━━━ INPUT ━━━

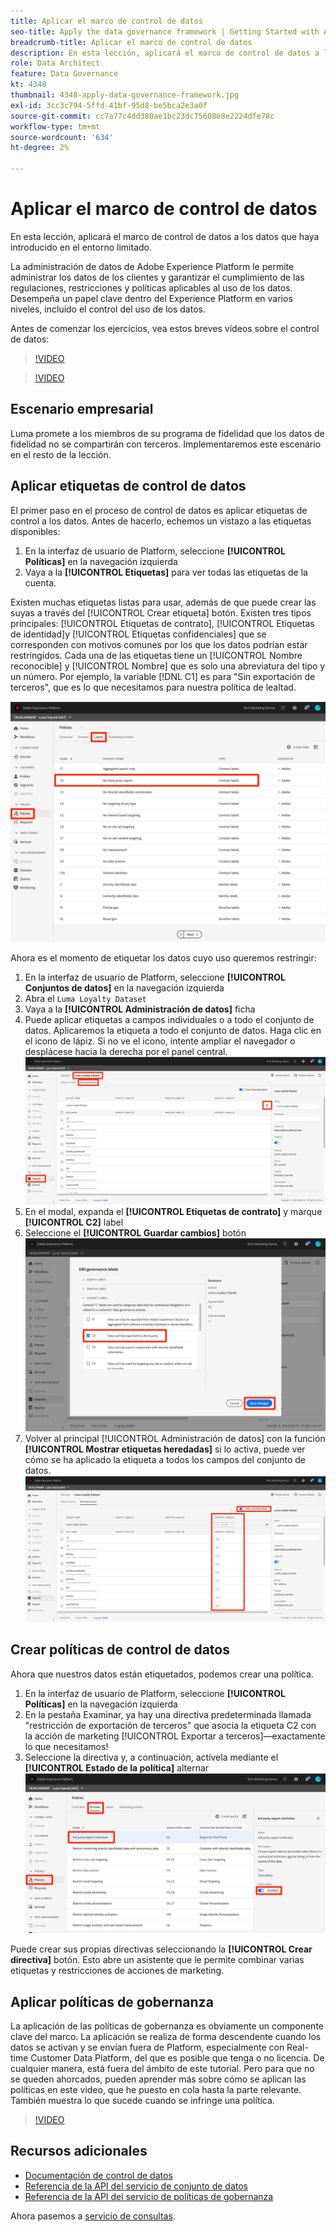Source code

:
 ```yaml
---
title: Aplicar el marco de control de datos
seo-title: Apply the data governance framework | Getting Started with Adobe Experience Platform for Data Architects and Data Engineers
breadcrumb-title: Aplicar el marco de control de datos
description: En esta lección, aplicará el marco de control de datos a los datos que haya introducido en el entorno limitado.
role: Data Architect
feature: Data Governance
kt: 4348
thumbnail: 4348-apply-data-governance-framework.jpg
exl-id: 3cc3c794-5ffd-41bf-95d8-be5bca2e3a0f
source-git-commit: cc7a77c4dd380ae1bc23dc75608e8e2224dfe78c
workflow-type: tm+mt
source-wordcount: '634'
ht-degree: 2%

---
```


# Aplicar el marco de control de datos

<!--15min-->

En esta lección, aplicará el marco de control de datos a los datos que haya introducido en el entorno limitado.

La administración de datos de Adobe Experience Platform le permite administrar los datos de los clientes y garantizar el cumplimiento de las regulaciones, restricciones y políticas aplicables al uso de los datos. Desempeña un papel clave dentro del Experience Platform en varios niveles, incluido el control del uso de los datos.

Antes de comenzar los ejercicios, vea estos breves vídeos sobre el control de datos:
>[!VIDEO](https://video.tv.adobe.com/v/36653?quality=12&learn=on)

>[!VIDEO](https://video.tv.adobe.com/v/29708?quality=12&learn=on)

<!--
## Permissions required

In the [Configure Permissions](configure-permissions.md) lesson, you set up all the access controls required to complete this lesson, specifically:

* Permission items **[!UICONTROL Data Governance]** > **[!UICONTROL Manage Usage Labels]**, **[!UICONTROL Manage Data Usage Policies]** and **[!UICONTROL View Data Usage Policies]**
* Permission items **[!UICONTROL Data Management]** > **[!UICONTROL View Datasets]** and **[!UICONTROL Manage Datasets]**
* Permission item **[!UICONTROL Sandboxes]** > `Luma Tutorial`
* User-role access to the `Luma Tutorial Platform` Product Profile
-->

## Escenario empresarial

Luma promete a los miembros de su programa de fidelidad que los datos de fidelidad no se compartirán con terceros. Implementaremos este escenario en el resto de la lección.

## Aplicar etiquetas de control de datos

El primer paso en el proceso de control de datos es aplicar etiquetas de control a los datos. Antes de hacerlo, echemos un vistazo a las etiquetas disponibles:

1. En la interfaz de usuario de Platform, seleccione **[!UICONTROL Políticas]** en la navegación izquierda
1. Vaya a la **[!UICONTROL Etiquetas]** para ver todas las etiquetas de la cuenta.

Existen muchas etiquetas listas para usar, además de que puede crear las suyas a través del [!UICONTROL Crear etiqueta] botón. Existen tres tipos principales: [!UICONTROL Etiquetas de contrato], [!UICONTROL Etiquetas de identidad]y [!UICONTROL Etiquetas confidenciales] que se corresponden con motivos comunes por los que los datos podrían estar restringidos. Cada una de las etiquetas tiene un [!UICONTROL Nombre reconocible] y [!UICONTROL Nombre] que es solo una abreviatura del tipo y un número. Por ejemplo, la variable [!DNL C1] es para &quot;Sin exportación de terceros&quot;, que es lo que necesitamos para nuestra política de lealtad.

![Etiqueta de control de datos](assets/governance-policies.png)

Ahora es el momento de etiquetar los datos cuyo uso queremos restringir:

1. En la interfaz de usuario de Platform, seleccione **[!UICONTROL Conjuntos de datos]** en la navegación izquierda
1. Abra el `Luma Loyalty Dataset`
1. Vaya a la **[!UICONTROL Administración de datos]** ficha
1. Puede aplicar etiquetas a campos individuales o a todo el conjunto de datos. Aplicaremos la etiqueta a todo el conjunto de datos. Haga clic en el icono de lápiz. Si no ve el icono, intente ampliar el navegador o desplácese hacia la derecha por el panel central.
   ![Gobierno de datos](assets/governance-dataset.png)
1. En el modal, expanda el **[!UICONTROL Etiquetas de contrato]** y marque **[!UICONTROL C2]** label
1. Seleccione el **[!UICONTROL Guardar cambios]** botón
   ![Gobierno de datos](assets/governance-applyLabel.png)
1. Volver al principal [!UICONTROL Administración de datos] con la función **[!UICONTROL Mostrar etiquetas heredadas]** si lo activa, puede ver cómo se ha aplicado la etiqueta a todos los campos del conjunto de datos.
   ![Gobierno de datos](assets/governance-labelsAdded.png)


<!--adding extra, unnecessary fields from field groups makes it harder to see which fields really need labels-->
<!--Are there any best practices for applying governance labels-->

## Crear políticas de control de datos

Ahora que nuestros datos están etiquetados, podemos crear una política.

1. En la interfaz de usuario de Platform, seleccione **[!UICONTROL Políticas]** en la navegación izquierda
1. En la pestaña Examinar, ya hay una directiva predeterminada llamada &quot;restricción de exportación de terceros&quot; que asocia la etiqueta C2 con la acción de marketing [!UICONTROL Exportar a terceros]—exactamente lo que necesitamos!
1. Seleccione la directiva y, a continuación, actívela mediante el **[!UICONTROL Estado de la política]** alternar
   ![Gobierno de datos](assets/governance-enablePolicy.png)

Puede crear sus propias directivas seleccionando la **[!UICONTROL Crear directiva]** botón. Esto abre un asistente que le permite combinar varias etiquetas y restricciones de acciones de marketing.

## Aplicar políticas de gobernanza

La aplicación de las políticas de gobernanza es obviamente un componente clave del marco. La aplicación se realiza de forma descendente cuando los datos se activan y se envían fuera de Platform, especialmente con Real-time Customer Data Platform, del que es posible que tenga o no licencia. De cualquier manera, está fuera del ámbito de este tutorial. Pero para que no se queden ahorcados, pueden aprender más sobre cómo se aplican las políticas en este video, que he puesto en cola hasta la parte relevante. También muestra lo que sucede cuando se infringe una política.

>[!VIDEO](https://video.tv.adobe.com/v/33631/?t=151&quality=12&learn=on)


## Recursos adicionales

* [Documentación de control de datos](https://experienceleague.adobe.com/docs/experience-platform/data-governance/home.html?lang=es)
* [Referencia de la API del servicio de conjunto de datos](https://www.adobe.io/experience-platform-apis/references/dataset-service/)
* [Referencia de la API del servicio de políticas de gobernanza](https://www.adobe.io/experience-platform-apis/references/policy-service/)

Ahora pasemos a [servicio de consultas](run-queries.md).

━━━

Each entry should be transcribed exactly as given, with pictures omitted.

EXPECTED OUTPUT:
Source code

:
 ```yaml
---
title: Aplicar el marco de control de datos
seo-title: Apply the data governance framework | Getting Started with Adobe Experience Platform for Data Architects and Data Engineers
breadcrumb-title: Aplicar el marco de control de datos
description: En esta lección, aplicará el marco de control de datos a los datos que haya introducido en el entorno limitado.
role: Data Architect
feature: Data Governance
kt: 4348
thumbnail: 4348-apply-data-governance-framework.jpg
exl-id: 3cc3c794-5ffd-41bf-95d8-be5bca2e3a0f
source-git-commit: cc7a77c4dd380ae1bc23dc75608e8e2224dfe78c
workflow-type: tm+mt
source-wordcount: '634'
ht-degree: 2%

---
```


# Aplicar el marco de control de datos

<!--15min-->

En esta lección, aplicará el marco de control de datos a los datos que haya introducido en el entorno limitado.

La administración de datos de Adobe Experience Platform le permite administrar los datos de los clientes y garantizar el cumplimiento de las regulaciones, restricciones y políticas aplicables al uso de los datos. Desempeña un papel clave dentro del Experience Platform en varios niveles, incluido el control del uso de los datos.

Antes de comenzar los ejercicios, vea estos breves vídeos sobre el control de datos:
>[!VIDEO](https://video.tv.adobe.com/v/36653?quality=12&learn=on)

>[!VIDEO](https://video.tv.adobe.com/v/29708?quality=12&learn=on)

<!--
## Permissions required

In the [Configure Permissions](configure-permissions.md) lesson, you set up all the access controls required to complete this lesson, specifically:

* Permission items **[!UICONTROL Data Governance]** > **[!UICONTROL Manage Usage Labels]**, **[!UICONTROL Manage Data Usage Policies]** and **[!UICONTROL View Data Usage Policies]**
* Permission items **[!UICONTROL Data Management]** > **[!UICONTROL View Datasets]** and **[!UICONTROL Manage Datasets]**
* Permission item **[!UICONTROL Sandboxes]** > `Luma Tutorial`
* User-role access to the `Luma Tutorial Platform` Product Profile
-->

## Escenario empresarial

Luma promete a los miembros de su programa de fidelidad que los datos de fidelidad no se compartirán con terceros. Implementaremos este escenario en el resto de la lección.

## Aplicar etiquetas de control de datos

El primer paso en el proceso de control de datos es aplicar etiquetas de control a los datos. Antes de hacerlo, echemos un vistazo a las etiquetas disponibles:

1. En la interfaz de usuario de Platform, seleccione **[!UICONTROL Políticas]** en la navegación izquierda
1. Vaya a la **[!UICONTROL Etiquetas]** para ver todas las etiquetas de la cuenta.

Existen muchas etiquetas listas para usar, además de que puede crear las suyas a través del [!UICONTROL Crear etiqueta] botón. Existen tres tipos principales: [!UICONTROL Etiquetas de contrato], [!UICONTROL Etiquetas de identidad]y [!UICONTROL Etiquetas confidenciales] que se corresponden con motivos comunes por los que los datos podrían estar restringidos. Cada una de las etiquetas tiene un [!UICONTROL Nombre reconocible] y [!UICONTROL Nombre] que es solo una abreviatura del tipo y un número. Por ejemplo, la variable [!DNL C1] es para &quot;Sin exportación de terceros&quot;, que es lo que necesitamos para nuestra política de lealtad.

![Etiqueta de control de datos](assets/governance-policies.png)

Ahora es el momento de etiquetar los datos cuyo uso queremos restringir:

1. En la interfaz de usuario de Platform, seleccione **[!UICONTROL Conjuntos de datos]** en la navegación izquierda
1. Abra el `Luma Loyalty Dataset`
1. Vaya a la **[!UICONTROL Administración de datos]** ficha
1. Puede aplicar etiquetas a campos individuales o a todo el conjunto de datos. Aplicaremos la etiqueta a todo el conjunto de datos. Haga clic en el icono de lápiz. Si no ve el icono, intente ampliar el navegador o desplácese hacia la derecha por el panel central.
   ![Gobierno de datos](assets/governance-dataset.png)
1. En el modal, expanda el **[!UICONTROL Etiquetas de contrato]** y marque **[!UICONTROL C2]** label
1. Seleccione el **[!UICONTROL Guardar cambios]** botón
   ![Gobierno de datos](assets/governance-applyLabel.png)
1. Volver al principal [!UICONTROL Administración de datos] con la función **[!UICONTROL Mostrar etiquetas heredadas]** si lo activa, puede ver cómo se ha aplicado la etiqueta a todos los campos del conjunto de datos.
   ![Gobierno de datos](assets/governance-labelsAdded.png)


<!--adding extra, unnecessary fields from field groups makes it harder to see which fields really need labels-->
<!--Are there any best practices for applying governance labels-->

## Crear políticas de control de datos

Ahora que nuestros datos están etiquetados, podemos crear una política.

1. En la interfaz de usuario de Platform, seleccione **[!UICONTROL Políticas]** en la navegación izquierda
1. En la pestaña Examinar, ya hay una directiva predeterminada llamada &quot;restricción de exportación de terceros&quot; que asocia la etiqueta C2 con la acción de marketing [!UICONTROL Exportar a terceros]—exactamente lo que necesitamos!
1. Seleccione la directiva y, a continuación, actívela mediante el **[!UICONTROL Estado de la política]** alternar
   ![Gobierno de datos](assets/governance-enablePolicy.png)

Puede crear sus propias directivas seleccionando la **[!UICONTROL Crear directiva]** botón. Esto abre un asistente que le permite combinar varias etiquetas y restricciones de acciones de marketing.

## Aplicar políticas de gobernanza

La aplicación de las políticas de gobernanza es obviamente un componente clave del marco. La aplicación se realiza de forma descendente cuando los datos se activan y se envían fuera de Platform, especialmente con Real-time Customer Data Platform, del que es posible que tenga o no licencia. De cualquier manera, está fuera del ámbito de este tutorial. Pero para que no se queden ahorcados, pueden aprender más sobre cómo se aplican las políticas en este video, que he puesto en cola hasta la parte relevante. También muestra lo que sucede cuando se infringe una política.

>[!VIDEO](https://video.tv.adobe.com/v/33631/?t=151&quality=12&learn=on)


## Recursos adicionales

* [Documentación de control de datos](https://experienceleague.adobe.com/docs/experience-platform/data-governance/home.html?lang=es)
* [Referencia de la API del servicio de conjunto de datos](https://www.adobe.io/experience-platform-apis/references/dataset-service/)
* [Referencia de la API del servicio de políticas de gobernanza](https://www.adobe.io/experience-platform-apis/references/policy-service/)

Ahora pasemos a [servicio de consultas](run-queries.md).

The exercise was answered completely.